SOURCE MATERIAL: Begin

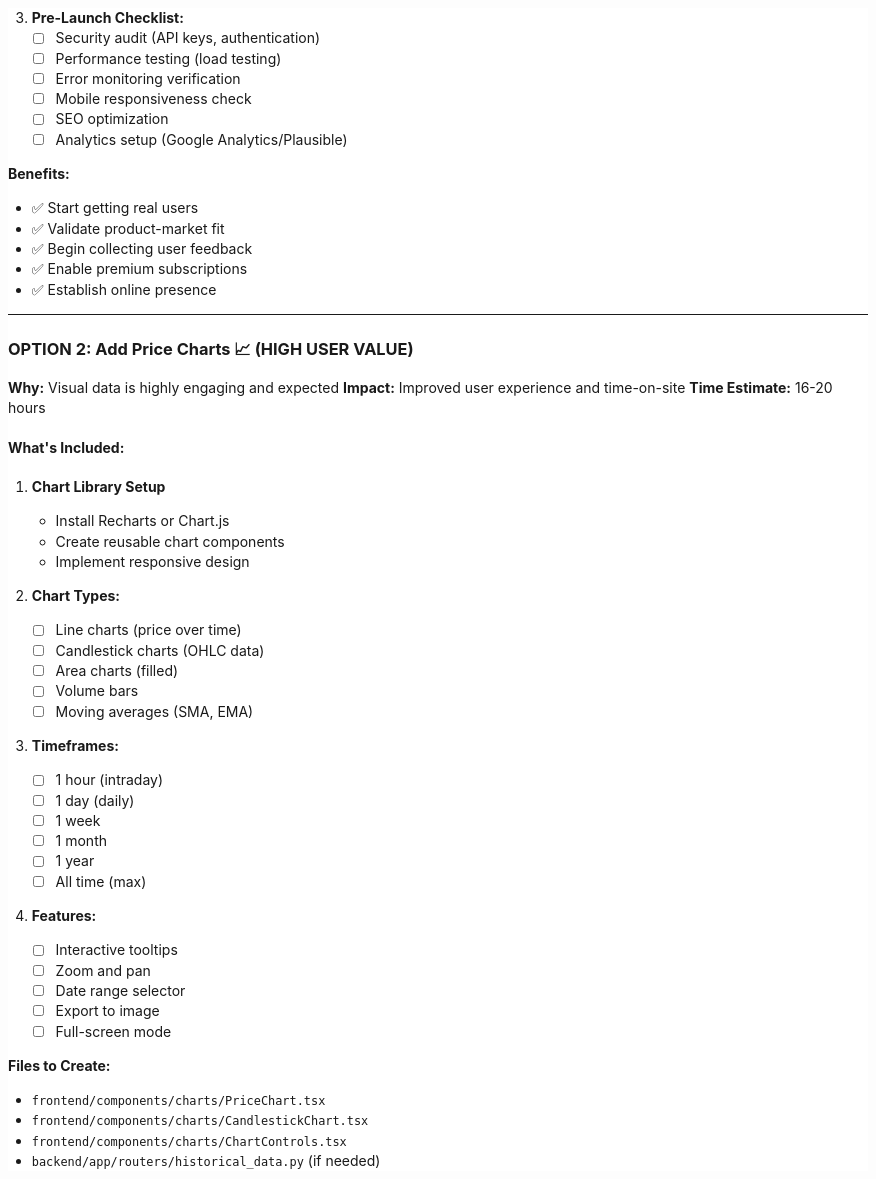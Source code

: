 3. **Pre-Launch Checklist:**
   - [ ] Security audit (API keys, authentication)
   - [ ] Performance testing (load testing)
   - [ ] Error monitoring verification
   - [ ] Mobile responsiveness check
   - [ ] SEO optimization
   - [ ] Analytics setup (Google Analytics/Plausible)

**Benefits:**
- ✅ Start getting real users
- ✅ Validate product-market fit
- ✅ Begin collecting user feedback
- ✅ Enable premium subscriptions
- ✅ Establish online presence

---

### **OPTION 2: Add Price Charts** 📈 (HIGH USER VALUE)
**Why:** Visual data is highly engaging and expected
**Impact:** Improved user experience and time-on-site
**Time Estimate:** 16-20 hours

#### What's Included:
1. **Chart Library Setup**
   - Install Recharts or Chart.js
   - Create reusable chart components
   - Implement responsive design

2. **Chart Types:**
   - [ ] Line charts (price over time)
   - [ ] Candlestick charts (OHLC data)
   - [ ] Area charts (filled)
   - [ ] Volume bars
   - [ ] Moving averages (SMA, EMA)

3. **Timeframes:**
   - [ ] 1 hour (intraday)
   - [ ] 1 day (daily)
   - [ ] 1 week
   - [ ] 1 month
   - [ ] 1 year
   - [ ] All time (max)

4. **Features:**
   - [ ] Interactive tooltips
   - [ ] Zoom and pan
   - [ ] Date range selector
   - [ ] Export to image
   - [ ] Full-screen mode

**Files to Create:**
- `frontend/components/charts/PriceChart.tsx`
- `frontend/components/charts/CandlestickChart.tsx`
- `frontend/components/charts/ChartControls.tsx`
- `backend/app/routers/historical_data.py` (if needed)
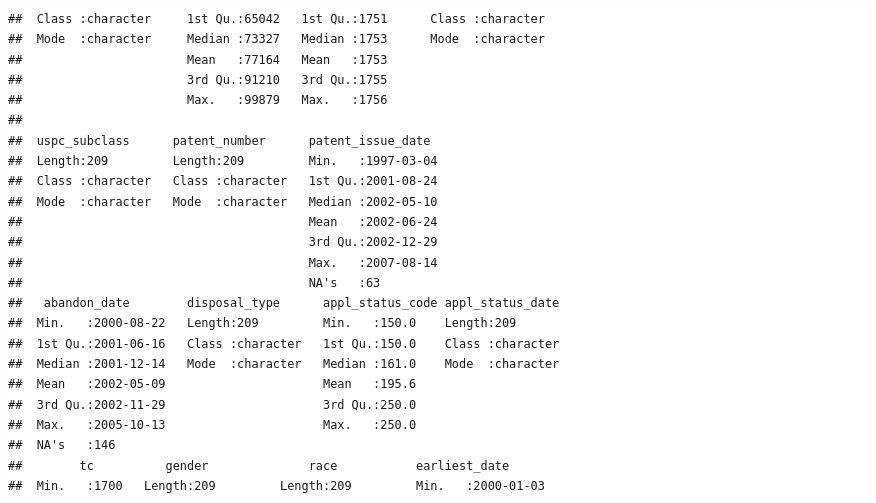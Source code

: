     ##  Class :character     1st Qu.:65042   1st Qu.:1751      Class :character  
    ##  Mode  :character     Median :73327   Median :1753      Mode  :character  
    ##                       Mean   :77164   Mean   :1753                        
    ##                       3rd Qu.:91210   3rd Qu.:1755                        
    ##                       Max.   :99879   Max.   :1756                        
    ##                                                                           
    ##  uspc_subclass      patent_number      patent_issue_date   
    ##  Length:209         Length:209         Min.   :1997-03-04  
    ##  Class :character   Class :character   1st Qu.:2001-08-24  
    ##  Mode  :character   Mode  :character   Median :2002-05-10  
    ##                                        Mean   :2002-06-24  
    ##                                        3rd Qu.:2002-12-29  
    ##                                        Max.   :2007-08-14  
    ##                                        NA's   :63          
    ##   abandon_date        disposal_type      appl_status_code appl_status_date  
    ##  Min.   :2000-08-22   Length:209         Min.   :150.0    Length:209        
    ##  1st Qu.:2001-06-16   Class :character   1st Qu.:150.0    Class :character  
    ##  Median :2001-12-14   Mode  :character   Median :161.0    Mode  :character  
    ##  Mean   :2002-05-09                      Mean   :195.6                      
    ##  3rd Qu.:2002-11-29                      3rd Qu.:250.0                      
    ##  Max.   :2005-10-13                      Max.   :250.0                      
    ##  NA's   :146                                                                
    ##        tc          gender              race           earliest_date       
    ##  Min.   :1700   Length:209         Length:209         Min.   :2000-01-03  
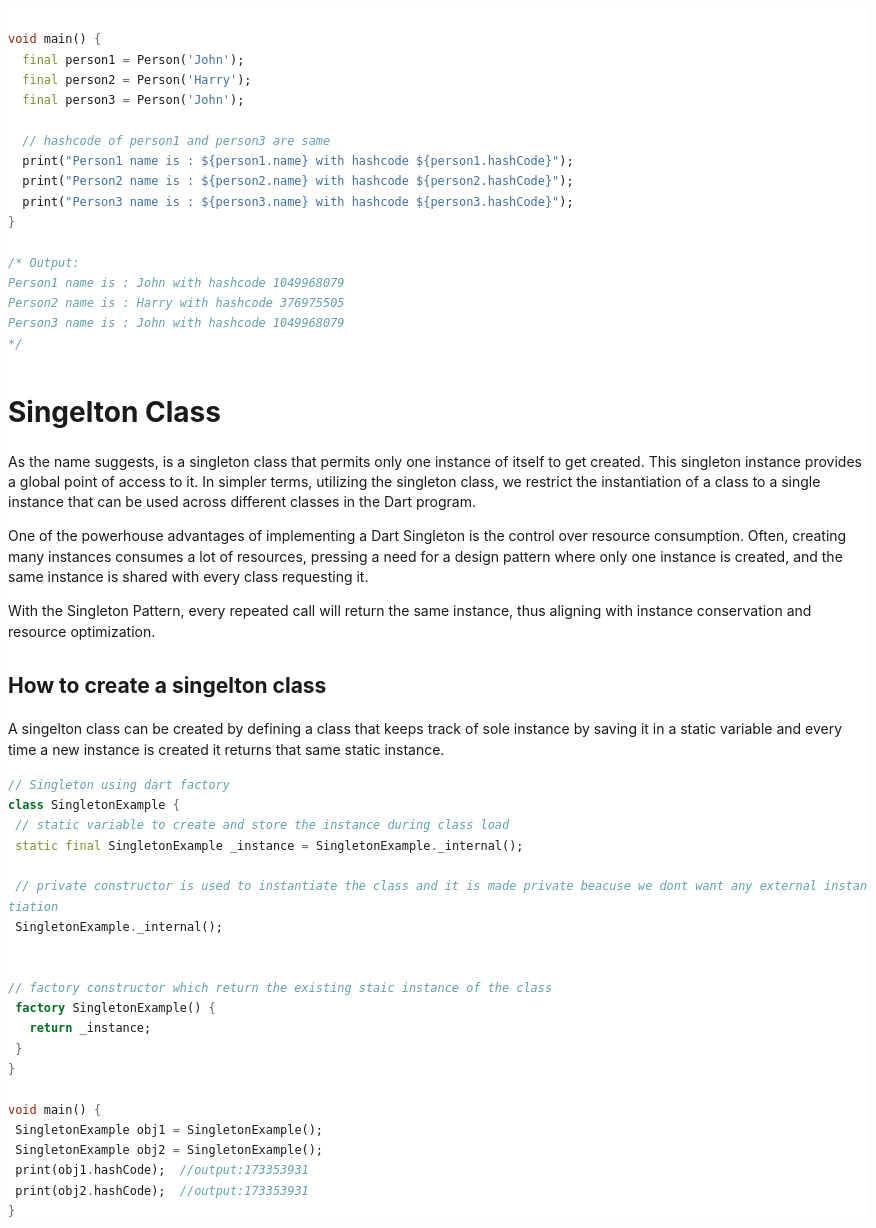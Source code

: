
 ```dart

void main() {
  final person1 = Person('John');
  final person2 = Person('Harry');
  final person3 = Person('John');

  // hashcode of person1 and person3 are same
  print("Person1 name is : ${person1.name} with hashcode ${person1.hashCode}");
  print("Person2 name is : ${person2.name} with hashcode ${person2.hashCode}");
  print("Person3 name is : ${person3.name} with hashcode ${person3.hashCode}");
}

/* Output:
Person1 name is : John with hashcode 1049968079
Person2 name is : Harry with hashcode 376975505
Person3 name is : John with hashcode 1049968079
*/
```

# Singelton Class

 As the name suggests, is a singleton class that permits only one instance of itself to get created. This singleton instance provides a global point of access to it. In simpler terms, utilizing the singleton class, we restrict the instantiation of a class to a single instance that can be used across different classes in the Dart program.

 One of the powerhouse advantages of implementing a Dart Singleton is the control over resource consumption. Often, creating many instances consumes a lot of resources, pressing a need for a design pattern where only one instance is created, and the same instance is shared with every class requesting it.

With the Singleton Pattern, every repeated call will return the same instance, thus aligning with instance conservation and resource optimization.


## How to create a singelton class

A singelton class can be created by defining a class that keeps track of sole instance by saving it in a static variable and every time a new instance is created it returns that same static instance.

```dart
// Singleton using dart factory
class SingletonExample {
 // static variable to create and store the instance during class load
 static final SingletonExample _instance = SingletonExample._internal();
 
 // private constructor is used to instantiate the class and it is made private beacuse we dont want any external instantiation
 SingletonExample._internal();

 
// factory constructor which return the existing staic instance of the class
 factory SingletonExample() {
   return _instance;
 }
}
 
void main() {
 SingletonExample obj1 = SingletonExample();
 SingletonExample obj2 = SingletonExample();
 print(obj1.hashCode);  //output:173353931
 print(obj2.hashCode);  //output:173353931
}
```
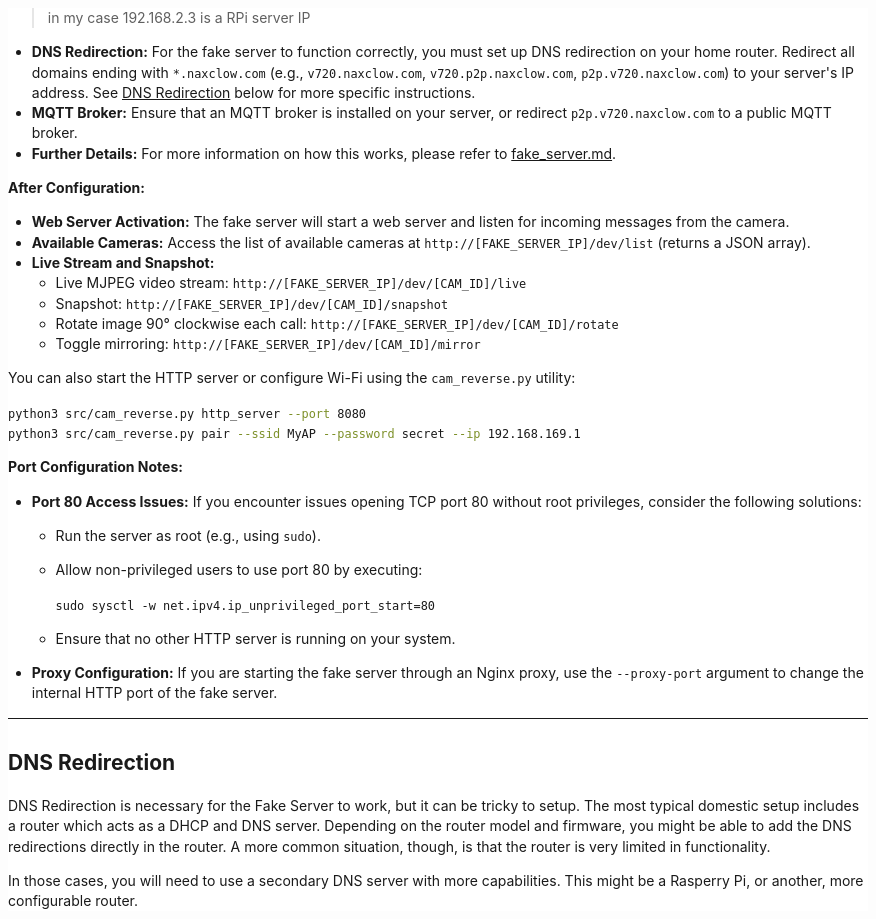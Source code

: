 > in my case 192.168.2.3 is a RPi server IP

- **DNS Redirection:** For the fake server to function correctly, you must set up DNS redirection on your home router. Redirect all domains ending with `*.naxclow.com` (e.g., `v720.naxclow.com`, `v720.p2p.naxclow.com`, `p2p.v720.naxclow.com`) to your server's IP address. See [DNS Redirection](#dns-redirection) below for more specific instructions.
- **MQTT Broker:** Ensure that an MQTT broker is installed on your server, or redirect `p2p.v720.naxclow.com` to a public MQTT broker.
- **Further Details:** For more information on how this works, please refer to [fake_server.md](fake_server.md).

**After Configuration:**

- **Web Server Activation:** The fake server will start a web server and listen for incoming messages from the camera.
- **Available Cameras:** Access the list of available cameras at `http://[FAKE_SERVER_IP]/dev/list` (returns a JSON array).
- **Live Stream and Snapshot:**
  - Live MJPEG video stream: `http://[FAKE_SERVER_IP]/dev/[CAM_ID]/live`
  - Snapshot: `http://[FAKE_SERVER_IP]/dev/[CAM_ID]/snapshot`
  - Rotate image 90° clockwise each call: `http://[FAKE_SERVER_IP]/dev/[CAM_ID]/rotate`
  - Toggle mirroring: `http://[FAKE_SERVER_IP]/dev/[CAM_ID]/mirror`

You can also start the HTTP server or configure Wi-Fi using the `cam_reverse.py` utility:

```bash
python3 src/cam_reverse.py http_server --port 8080
python3 src/cam_reverse.py pair --ssid MyAP --password secret --ip 192.168.169.1
```

**Port Configuration Notes:**

- **Port 80 Access Issues:** If you encounter issues opening TCP port 80 without root privileges, consider the following solutions:
  - Run the server as root (e.g., using `sudo`).
  - Allow non-privileged users to use port 80 by executing:

    ```
    sudo sysctl -w net.ipv4.ip_unprivileged_port_start=80
    ```

  - Ensure that no other HTTP server is running on your system.
- **Proxy Configuration:** If you are starting the fake server through an Nginx proxy, use the `--proxy-port` argument to change the internal HTTP port of the fake server.

---

## DNS Redirection

DNS Redirection is necessary for the Fake Server to work, but it can be tricky to setup. The most typical domestic setup includes a router which acts as a DHCP and DNS server. Depending on the router model and firmware, you might be able to add the DNS redirections directly in the router. A more common situation, though, is that the router is very limited in functionality.

In those cases, you will need to use a secondary DNS server with more capabilities. This might be a Rasperry Pi, or another, more configurable router. 
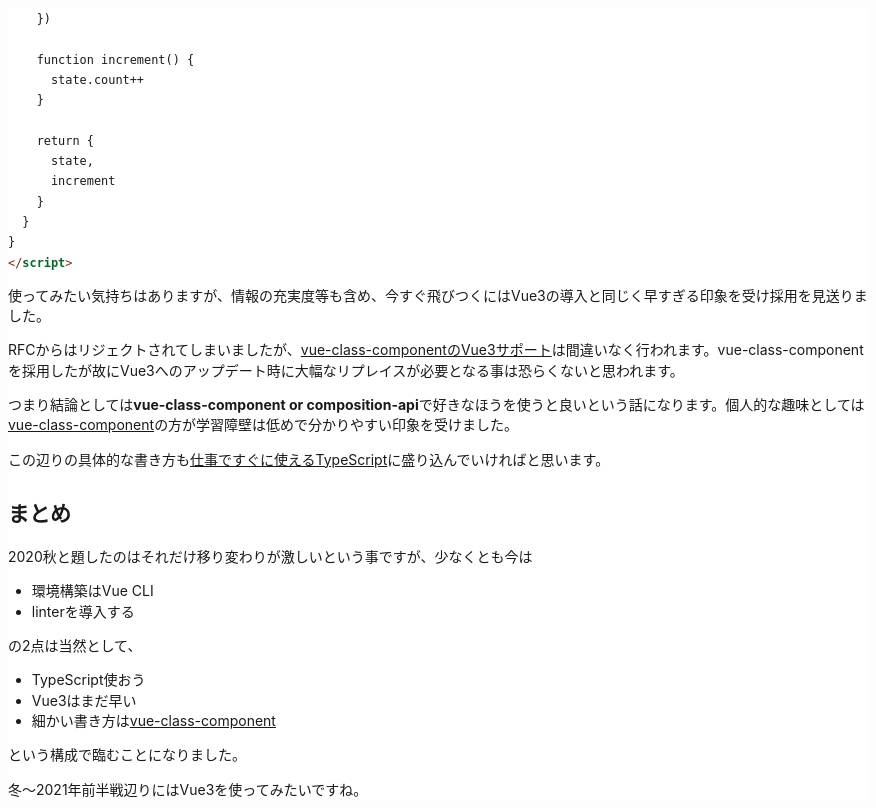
 ```html sample3.vue
    })

    function increment() {
      state.count++
    }

    return {
      state,
      increment
    }
  }
}
</script>
```

使ってみたい気持ちはありますが、情報の充実度等も含め、今すぐ飛びつくにはVue3の導入と同じく早すぎる印象を受け採用を見送りました。

RFCからはリジェクトされてしまいましたが、[vue-class-componentのVue3サポート](https://github.com/vuejs/vue-class-component/issues/402)は間違いなく行われます。vue-class-componentを採用したが故にVue3へのアップデート時に大幅なリプレイスが必要となる事は恐らくないと思われます。

つまり結論としては**vue-class-component or composition-api**で好きなほうを使うと良いという話になります。個人的な趣味としては[vue-class-component](https://github.com/vuejs/vue-class-component)の方が学習障壁は低めで分かりやすい印象を受けました。

この辺りの具体的な書き方も[仕事ですぐに使えるTypeScript](/typescript-guide/)に盛り込んでいければと思います。

## まとめ

2020秋と題したのはそれだけ移り変わりが激しいという事ですが、少なくとも今は

* 環境構築はVue CLI
* linterを導入する

の2点は当然として、

* TypeScript使おう
* Vue3はまだ早い
* 細かい書き方は[vue-class-component](https://github.com/vuejs/vue-class-component)

という構成で臨むことになりました。

冬～2021年前半戦辺りにはVue3を使ってみたいですね。
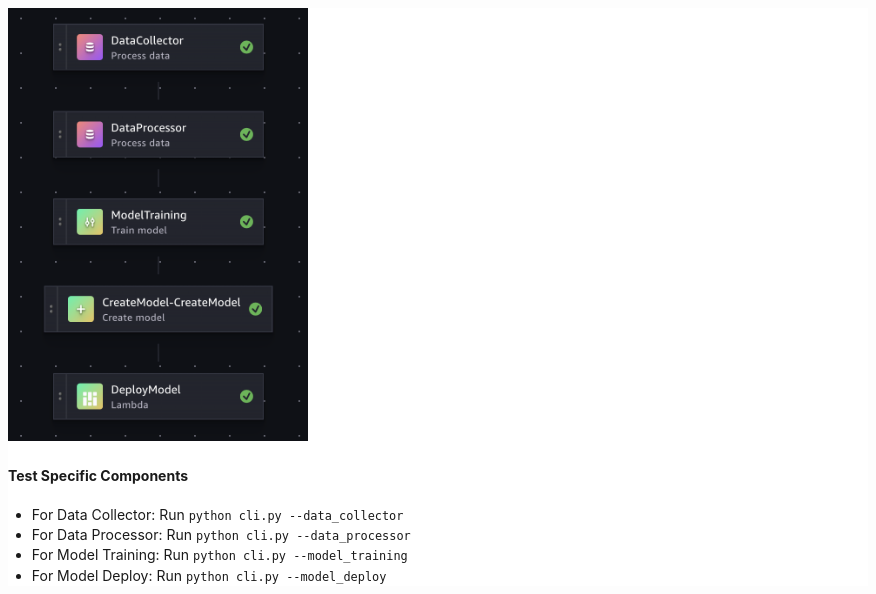 <img src="images/sagemaker-pipeline-2.png"  width="300">


#### Test Specific Components

* For Data Collector: Run `python cli.py --data_collector`
* For Data Processor: Run `python cli.py --data_processor`
* For Model Training: Run `python cli.py --model_training`
* For Model Deploy: Run `python cli.py --model_deploy`
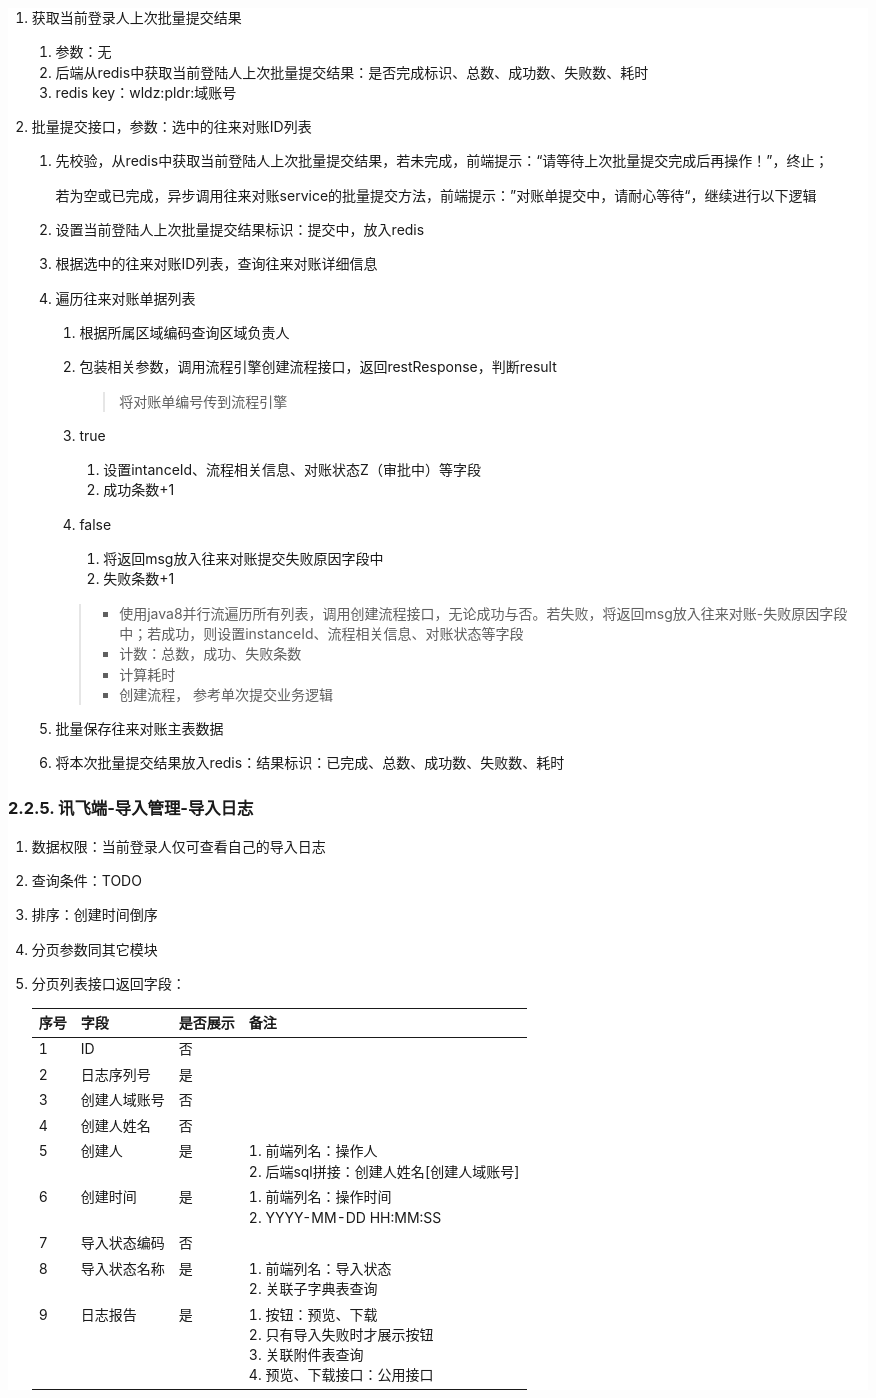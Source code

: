 1. 获取当前登录人上次批量提交结果

   1. 参数：无
   2. 后端从redis中获取当前登陆人上次批量提交结果：是否完成标识、总数、成功数、失败数、耗时
   3. redis key：wldz:pldr:域账号

2. 批量提交接口，参数：选中的往来对账ID列表

   1. 先校验，从redis中获取当前登陆人上次批量提交结果，若未完成，前端提示：“请等待上次批量提交完成后再操作！”，终止；

      若为空或已完成，异步调用往来对账service的批量提交方法，前端提示：”对账单提交中，请耐心等待“，继续进行以下逻辑

   2. 设置当前登陆人上次批量提交结果标识：提交中，放入redis

   3. 根据选中的往来对账ID列表，查询往来对账详细信息

   4. 遍历往来对账单据列表

      1. 根据所属区域编码查询区域负责人
   
      2. 包装相关参数，调用流程引擎创建流程接口，返回restResponse，判断result
   
         > 将对账单编号传到流程引擎
   
      3. true
         1. 设置intanceId、流程相关信息、对账状态Z（审批中）等字段
         2. 成功条数+1
         
      4. false
         1. 将返回msg放入往来对账提交失败原因字段中
         2. 失败条数+1

      > * 使用java8并行流遍历所有列表，调用创建流程接口，无论成功与否。若失败，将返回msg放入往来对账-失败原因字段中；若成功，则设置instanceId、流程相关信息、对账状态等字段
      > * 计数：总数，成功、失败条数
      > * 计算耗时
      > * 创建流程， 参考单次提交业务逻辑
   
   5. 批量保存往来对账主表数据
   
   6. 将本次批量提交结果放入redis：结果标识：已完成、总数、成功数、失败数、耗时

### 2.2.5. 讯飞端-导入管理-导入日志

1. 数据权限：当前登录人仅可查看自己的导入日志

2. 查询条件：TODO

3. 排序：创建时间倒序

4. 分页参数同其它模块

5. 分页列表接口返回字段：

   | 序号 | 字段         | 是否展示 | 备注                                                         |
   | ---- | ------------ | -------- | ------------------------------------------------------------ |
   | 1    | ID           | 否       |                                                              |
   | 2    | 日志序列号   | 是       |                                                              |
   | 3    | 创建人域账号 | 否       |                                                              |
   | 4    | 创建人姓名   | 否       |                                                              |
   | 5    | 创建人       | 是       | 1. 前端列名：操作人<br />2. 后端sql拼接：创建人姓名[创建人域账号] |
   | 6    | 创建时间     | 是       | 1. 前端列名：操作时间<br />2. YYYY-MM-DD HH:MM:SS            |
   | 7    | 导入状态编码 | 否       |                                                              |
   | 8    | 导入状态名称 | 是       | 1. 前端列名：导入状态<br />2. 关联子字典表查询               |
   | 9    | 日志报告     | 是       | 1. 按钮：预览、下载<br />2. 只有导入失败时才展示按钮<br />3. 关联附件表查询<br />4. 预览、下载接口：公用接口 |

SOURCE MATERIAL: End

> _INSTRUCTIONS FOR THE TASK_
Nothing but the lines from the first line of the data above through the line holding "- [ ] 1 week" may appear in the response, copied exactly and without pictures.

> _TASK ANSWER_
Source code

: 3. **Pre-Launch Checklist:**
   - [ ] Security audit (API keys, authentication)
   - [ ] Performance testing (load testing)
   - [ ] Error monitoring verification
   - [ ] Mobile responsiveness check
   - [ ] SEO optimization
   - [ ] Analytics setup (Google Analytics/Plausible)

**Benefits:**
- ✅ Start getting real users
- ✅ Validate product-market fit
- ✅ Begin collecting user feedback
- ✅ Enable premium subscriptions
- ✅ Establish online presence

---

### **OPTION 2: Add Price Charts** 📈 (HIGH USER VALUE)
**Why:** Visual data is highly engaging and expected
**Impact:** Improved user experience and time-on-site
**Time Estimate:** 16-20 hours

#### What's Included:
1. **Chart Library Setup**
   - Install Recharts or Chart.js
   - Create reusable chart components
   - Implement responsive design

2. **Chart Types:**
   - [ ] Line charts (price over time)
   - [ ] Candlestick charts (OHLC data)
   - [ ] Area charts (filled)
   - [ ] Volume bars
   - [ ] Moving averages (SMA, EMA)

3. **Timeframes:**
   - [ ] 1 hour (intraday)
   - [ ] 1 day (daily)
   - [ ] 1 week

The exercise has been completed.